On the reach of perturbative methods for dark matter density fields
Tobias Baldauf, Emmanuel Schaan, Matias Zaldarriaga
TL;DR
The paper probes the reach of perturbative methods for dark matter density fields by applying Lagrangian Perturbation Theory within an EFT framework to map from Lagrangian to Eulerian space and by incorporating IR-resummation via density transfer functions. It demonstrates that a full, non-perturbative density transformation built on LPT, together with EFT counterterms and stochastic contributions, can match N-body results with percent-level accuracy up to k ≈ 0.25 h Mpc^{-1} at z=0, with stochastic effects limiting further reach. A beyond-one-loop approach using transfer functions captures higher-order effects and bulk flows, revealing that the stochastic term remains the dominant irreducible source of error on the scales of interest. The study clarifies the relation between Lagrangian and Eulerian stochastic terms, highlights the challenges in modeling k^4-scaling for the stochastic contribution, and provides a framework for testing IR-resummed EFT predictions at the field level. Overall, IR-resummed LPT-based methods offer a practical route to benchmark and extend the validity of EFT predictions for large-scale structure.
Abstract
We study the mapping from Lagrangian to Eulerian space in the context of the Effective Field Theory (EFT) of Large Scale Structure. We compute Lagrangian displacements with Lagrangian Perturbation Theory (LPT) and perform the full non-perturbative transformation from displacement to density. When expanded up to a given order, this transformation reproduces the standard Eulerian Perturbation Theory (SPT) at the same order. However, the full transformation from displacement to density also includes higher order terms. These terms explicitly resum long wavelength motions, thus making the resulting density field better correlated with the true non-linear density field. As a result, the regime of validity of this approach is expected to extend that of the Eulerian EFT, and match that of the IR-resummed Eulerian EFT. This approach thus effectively enables a test of the IR-resummed EFT at the field level. We estimate the size of stochastic, non-perturbative contributions to the matter density power spectrum.

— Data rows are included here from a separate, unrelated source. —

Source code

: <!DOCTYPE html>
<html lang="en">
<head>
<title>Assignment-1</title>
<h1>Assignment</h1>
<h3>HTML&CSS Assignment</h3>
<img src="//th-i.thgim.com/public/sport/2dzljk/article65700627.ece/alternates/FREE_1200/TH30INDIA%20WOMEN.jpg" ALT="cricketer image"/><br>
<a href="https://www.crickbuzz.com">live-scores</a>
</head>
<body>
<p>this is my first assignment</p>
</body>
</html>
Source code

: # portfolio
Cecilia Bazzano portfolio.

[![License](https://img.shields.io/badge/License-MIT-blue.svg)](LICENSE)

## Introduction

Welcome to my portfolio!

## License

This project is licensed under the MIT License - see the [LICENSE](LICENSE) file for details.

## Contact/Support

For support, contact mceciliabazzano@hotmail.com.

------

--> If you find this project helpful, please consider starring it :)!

We find that in our highest order calculation, at redshift z=0 the power spectrum of the density field is reproduced with an accuracy of 1 % (10 %) up to k=0.25 h/Mpc (k=0.46 h/Mpc). We believe that the dominant source of the remaining error is the stochastic contribution. Unfortunately, on these scales the stochastic term does not yet scale as $k^4$ as it does in the very low-k regime. Thus, modeling this contribution might be challenging.